* _What needs to be done_
Scan the records that follow, and whenever a line has the word "making", copy it.

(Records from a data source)
##############################

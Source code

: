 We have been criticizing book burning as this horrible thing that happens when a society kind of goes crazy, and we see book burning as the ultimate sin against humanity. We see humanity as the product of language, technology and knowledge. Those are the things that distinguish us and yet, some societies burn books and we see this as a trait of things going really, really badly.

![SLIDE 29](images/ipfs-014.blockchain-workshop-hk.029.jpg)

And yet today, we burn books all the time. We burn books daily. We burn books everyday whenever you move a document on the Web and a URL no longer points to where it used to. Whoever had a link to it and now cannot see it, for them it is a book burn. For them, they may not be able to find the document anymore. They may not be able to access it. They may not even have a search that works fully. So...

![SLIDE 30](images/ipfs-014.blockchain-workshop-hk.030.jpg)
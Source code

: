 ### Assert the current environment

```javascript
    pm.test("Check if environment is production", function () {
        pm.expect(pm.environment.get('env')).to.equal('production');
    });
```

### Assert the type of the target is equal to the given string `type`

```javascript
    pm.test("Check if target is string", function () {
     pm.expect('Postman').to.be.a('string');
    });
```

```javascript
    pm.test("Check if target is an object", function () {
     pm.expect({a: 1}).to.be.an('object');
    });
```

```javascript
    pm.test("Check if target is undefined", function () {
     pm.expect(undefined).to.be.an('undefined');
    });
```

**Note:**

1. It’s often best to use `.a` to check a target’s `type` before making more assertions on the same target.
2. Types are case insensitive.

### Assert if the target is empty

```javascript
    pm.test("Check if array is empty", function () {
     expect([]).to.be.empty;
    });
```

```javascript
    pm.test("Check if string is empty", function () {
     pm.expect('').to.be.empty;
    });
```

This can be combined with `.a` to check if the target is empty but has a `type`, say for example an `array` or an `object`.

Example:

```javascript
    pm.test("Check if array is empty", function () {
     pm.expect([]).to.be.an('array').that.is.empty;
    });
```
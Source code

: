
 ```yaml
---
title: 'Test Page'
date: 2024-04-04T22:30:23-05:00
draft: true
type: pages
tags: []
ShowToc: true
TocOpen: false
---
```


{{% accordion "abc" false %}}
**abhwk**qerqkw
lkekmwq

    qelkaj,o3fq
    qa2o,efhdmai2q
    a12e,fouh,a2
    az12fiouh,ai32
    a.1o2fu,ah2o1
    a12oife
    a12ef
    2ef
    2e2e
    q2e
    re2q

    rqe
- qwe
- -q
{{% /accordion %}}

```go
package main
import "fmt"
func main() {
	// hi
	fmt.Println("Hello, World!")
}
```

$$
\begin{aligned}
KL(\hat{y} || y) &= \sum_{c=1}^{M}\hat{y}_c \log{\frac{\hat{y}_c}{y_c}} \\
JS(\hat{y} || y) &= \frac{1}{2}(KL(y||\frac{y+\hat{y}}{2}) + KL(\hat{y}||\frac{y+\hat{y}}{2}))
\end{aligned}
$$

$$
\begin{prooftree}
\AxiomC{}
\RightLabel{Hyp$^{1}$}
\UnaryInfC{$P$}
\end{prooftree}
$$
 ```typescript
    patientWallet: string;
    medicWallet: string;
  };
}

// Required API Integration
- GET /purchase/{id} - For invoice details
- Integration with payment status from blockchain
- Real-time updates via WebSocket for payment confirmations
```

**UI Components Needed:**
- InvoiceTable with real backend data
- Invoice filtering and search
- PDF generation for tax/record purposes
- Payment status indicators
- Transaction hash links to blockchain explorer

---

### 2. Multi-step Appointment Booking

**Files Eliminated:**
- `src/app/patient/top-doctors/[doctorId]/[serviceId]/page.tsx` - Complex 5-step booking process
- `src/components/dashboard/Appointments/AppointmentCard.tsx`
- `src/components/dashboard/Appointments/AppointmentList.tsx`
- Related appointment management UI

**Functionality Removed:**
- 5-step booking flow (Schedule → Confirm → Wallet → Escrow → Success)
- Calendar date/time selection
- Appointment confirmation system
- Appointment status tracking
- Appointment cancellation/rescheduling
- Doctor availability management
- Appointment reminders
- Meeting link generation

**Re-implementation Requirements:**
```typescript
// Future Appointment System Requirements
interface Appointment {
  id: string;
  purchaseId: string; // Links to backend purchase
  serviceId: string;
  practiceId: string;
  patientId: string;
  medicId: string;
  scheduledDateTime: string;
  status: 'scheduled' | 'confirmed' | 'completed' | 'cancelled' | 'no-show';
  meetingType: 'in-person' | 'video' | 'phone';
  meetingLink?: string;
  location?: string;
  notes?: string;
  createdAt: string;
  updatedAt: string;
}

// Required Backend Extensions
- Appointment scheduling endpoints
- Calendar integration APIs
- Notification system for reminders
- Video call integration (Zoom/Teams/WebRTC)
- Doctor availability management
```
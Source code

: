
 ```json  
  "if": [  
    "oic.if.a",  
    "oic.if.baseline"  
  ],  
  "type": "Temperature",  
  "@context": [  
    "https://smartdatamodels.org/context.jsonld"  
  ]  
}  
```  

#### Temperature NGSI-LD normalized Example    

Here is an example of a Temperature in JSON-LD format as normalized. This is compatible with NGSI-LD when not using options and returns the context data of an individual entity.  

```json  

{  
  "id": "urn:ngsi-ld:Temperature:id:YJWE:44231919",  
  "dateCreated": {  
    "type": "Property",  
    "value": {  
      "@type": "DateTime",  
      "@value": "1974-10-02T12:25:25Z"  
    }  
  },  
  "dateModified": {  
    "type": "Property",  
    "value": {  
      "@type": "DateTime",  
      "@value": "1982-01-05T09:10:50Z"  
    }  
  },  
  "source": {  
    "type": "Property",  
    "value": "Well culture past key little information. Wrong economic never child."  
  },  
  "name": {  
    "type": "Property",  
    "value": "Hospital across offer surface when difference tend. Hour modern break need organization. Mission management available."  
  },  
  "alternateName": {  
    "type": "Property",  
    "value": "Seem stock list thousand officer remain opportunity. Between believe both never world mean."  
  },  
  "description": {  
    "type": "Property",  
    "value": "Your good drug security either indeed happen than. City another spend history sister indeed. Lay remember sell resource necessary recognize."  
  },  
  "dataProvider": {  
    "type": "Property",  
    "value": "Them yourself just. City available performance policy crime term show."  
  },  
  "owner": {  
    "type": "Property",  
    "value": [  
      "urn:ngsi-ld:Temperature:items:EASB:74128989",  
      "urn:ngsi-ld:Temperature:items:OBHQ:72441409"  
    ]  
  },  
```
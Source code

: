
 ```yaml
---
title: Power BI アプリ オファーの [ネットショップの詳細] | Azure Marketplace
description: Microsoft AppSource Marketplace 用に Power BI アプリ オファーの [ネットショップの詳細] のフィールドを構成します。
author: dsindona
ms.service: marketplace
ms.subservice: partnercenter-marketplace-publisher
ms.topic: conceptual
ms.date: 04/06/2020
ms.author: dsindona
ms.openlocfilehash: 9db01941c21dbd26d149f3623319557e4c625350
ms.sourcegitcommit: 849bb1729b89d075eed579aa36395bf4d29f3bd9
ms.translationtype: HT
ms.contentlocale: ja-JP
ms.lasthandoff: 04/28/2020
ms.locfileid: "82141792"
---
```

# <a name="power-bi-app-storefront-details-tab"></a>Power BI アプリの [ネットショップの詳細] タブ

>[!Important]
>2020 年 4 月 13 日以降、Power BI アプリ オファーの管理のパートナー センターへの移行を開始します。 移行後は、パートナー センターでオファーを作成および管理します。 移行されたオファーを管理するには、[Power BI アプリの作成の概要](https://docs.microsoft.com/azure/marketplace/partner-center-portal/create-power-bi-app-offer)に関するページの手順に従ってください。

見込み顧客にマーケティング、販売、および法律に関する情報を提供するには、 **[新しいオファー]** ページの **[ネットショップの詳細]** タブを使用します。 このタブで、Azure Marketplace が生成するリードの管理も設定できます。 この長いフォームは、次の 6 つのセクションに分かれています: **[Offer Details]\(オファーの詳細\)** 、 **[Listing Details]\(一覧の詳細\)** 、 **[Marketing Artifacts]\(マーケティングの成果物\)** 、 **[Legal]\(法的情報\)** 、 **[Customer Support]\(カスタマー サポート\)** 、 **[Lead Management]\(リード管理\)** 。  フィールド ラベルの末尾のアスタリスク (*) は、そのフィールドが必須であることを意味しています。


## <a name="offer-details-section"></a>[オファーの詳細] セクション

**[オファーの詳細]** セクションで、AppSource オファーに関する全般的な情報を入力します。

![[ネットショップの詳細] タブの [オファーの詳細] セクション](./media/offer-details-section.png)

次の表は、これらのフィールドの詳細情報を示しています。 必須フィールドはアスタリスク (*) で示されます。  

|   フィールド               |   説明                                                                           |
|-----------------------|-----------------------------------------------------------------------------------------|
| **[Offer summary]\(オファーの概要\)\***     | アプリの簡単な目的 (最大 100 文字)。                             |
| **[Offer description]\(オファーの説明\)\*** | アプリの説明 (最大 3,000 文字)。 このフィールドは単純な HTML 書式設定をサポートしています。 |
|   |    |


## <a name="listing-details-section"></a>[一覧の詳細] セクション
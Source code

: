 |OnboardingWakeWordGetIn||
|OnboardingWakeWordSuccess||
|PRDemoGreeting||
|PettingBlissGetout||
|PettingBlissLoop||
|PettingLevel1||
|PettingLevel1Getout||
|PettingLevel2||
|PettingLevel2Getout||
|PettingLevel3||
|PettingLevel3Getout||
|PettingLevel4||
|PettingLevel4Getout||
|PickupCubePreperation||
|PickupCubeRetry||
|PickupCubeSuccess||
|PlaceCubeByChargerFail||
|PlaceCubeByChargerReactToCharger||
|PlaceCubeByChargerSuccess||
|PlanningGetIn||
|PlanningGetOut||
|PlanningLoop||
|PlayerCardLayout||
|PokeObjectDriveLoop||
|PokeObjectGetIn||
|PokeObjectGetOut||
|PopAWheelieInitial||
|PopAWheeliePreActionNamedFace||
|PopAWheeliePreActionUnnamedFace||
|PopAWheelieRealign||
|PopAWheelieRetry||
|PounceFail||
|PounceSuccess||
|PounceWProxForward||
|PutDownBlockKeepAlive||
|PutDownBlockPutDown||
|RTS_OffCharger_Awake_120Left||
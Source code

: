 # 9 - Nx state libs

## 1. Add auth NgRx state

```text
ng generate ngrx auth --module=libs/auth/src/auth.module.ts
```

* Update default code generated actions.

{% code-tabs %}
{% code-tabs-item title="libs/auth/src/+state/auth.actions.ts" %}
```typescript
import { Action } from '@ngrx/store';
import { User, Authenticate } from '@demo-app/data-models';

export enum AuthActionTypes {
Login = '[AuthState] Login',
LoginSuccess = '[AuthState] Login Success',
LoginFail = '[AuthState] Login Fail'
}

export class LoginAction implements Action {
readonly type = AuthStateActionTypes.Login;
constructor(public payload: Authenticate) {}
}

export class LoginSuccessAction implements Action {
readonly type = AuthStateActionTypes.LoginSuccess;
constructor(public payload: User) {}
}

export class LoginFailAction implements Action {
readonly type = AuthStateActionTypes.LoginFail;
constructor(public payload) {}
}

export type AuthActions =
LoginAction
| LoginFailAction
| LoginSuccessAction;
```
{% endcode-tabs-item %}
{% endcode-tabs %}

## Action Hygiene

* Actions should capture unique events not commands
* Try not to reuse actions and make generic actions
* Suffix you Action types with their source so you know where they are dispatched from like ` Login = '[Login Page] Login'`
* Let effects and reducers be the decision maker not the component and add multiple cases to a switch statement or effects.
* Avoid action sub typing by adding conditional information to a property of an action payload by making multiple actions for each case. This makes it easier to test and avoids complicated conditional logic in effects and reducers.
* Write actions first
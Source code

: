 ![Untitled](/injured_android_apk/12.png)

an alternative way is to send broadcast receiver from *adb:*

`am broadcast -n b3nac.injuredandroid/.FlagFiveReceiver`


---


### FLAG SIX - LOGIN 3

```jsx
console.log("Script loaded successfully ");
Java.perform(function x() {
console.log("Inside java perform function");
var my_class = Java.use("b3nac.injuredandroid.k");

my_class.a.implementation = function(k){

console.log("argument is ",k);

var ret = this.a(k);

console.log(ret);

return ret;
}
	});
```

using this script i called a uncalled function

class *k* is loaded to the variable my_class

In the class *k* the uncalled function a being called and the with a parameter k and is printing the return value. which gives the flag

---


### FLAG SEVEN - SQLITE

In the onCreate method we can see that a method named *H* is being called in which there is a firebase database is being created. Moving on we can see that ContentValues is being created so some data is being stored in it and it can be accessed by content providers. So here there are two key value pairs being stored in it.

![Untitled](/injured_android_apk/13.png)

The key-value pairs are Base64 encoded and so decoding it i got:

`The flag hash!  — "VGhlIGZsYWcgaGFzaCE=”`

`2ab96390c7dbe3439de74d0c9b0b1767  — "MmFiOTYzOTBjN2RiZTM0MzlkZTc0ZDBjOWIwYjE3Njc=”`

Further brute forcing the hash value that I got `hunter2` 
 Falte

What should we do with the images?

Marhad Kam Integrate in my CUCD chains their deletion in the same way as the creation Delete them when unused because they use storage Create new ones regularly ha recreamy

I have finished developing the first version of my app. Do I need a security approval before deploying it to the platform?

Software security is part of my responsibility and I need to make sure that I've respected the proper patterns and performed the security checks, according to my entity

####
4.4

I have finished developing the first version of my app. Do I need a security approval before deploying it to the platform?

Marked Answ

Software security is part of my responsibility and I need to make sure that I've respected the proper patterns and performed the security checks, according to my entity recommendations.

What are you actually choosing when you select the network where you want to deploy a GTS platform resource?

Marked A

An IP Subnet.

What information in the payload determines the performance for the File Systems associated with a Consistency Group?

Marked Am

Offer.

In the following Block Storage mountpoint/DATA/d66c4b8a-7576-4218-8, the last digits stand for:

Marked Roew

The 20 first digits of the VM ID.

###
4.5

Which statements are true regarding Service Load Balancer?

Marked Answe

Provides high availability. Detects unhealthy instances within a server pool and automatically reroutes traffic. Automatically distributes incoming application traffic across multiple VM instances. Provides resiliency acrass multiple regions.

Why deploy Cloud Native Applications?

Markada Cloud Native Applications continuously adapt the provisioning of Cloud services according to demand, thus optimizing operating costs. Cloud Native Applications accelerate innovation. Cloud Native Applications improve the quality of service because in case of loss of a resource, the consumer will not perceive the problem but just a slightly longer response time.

##############################

* _Task response_
1. It’s often best to use `.a` to check a target’s `type` before making more assertions on the same target.
* Avoid action sub typing by adding conditional information to a property of an action payload by making multiple actions for each case. This makes it easier to test and avoids complicated conditional logic in effects and reducers.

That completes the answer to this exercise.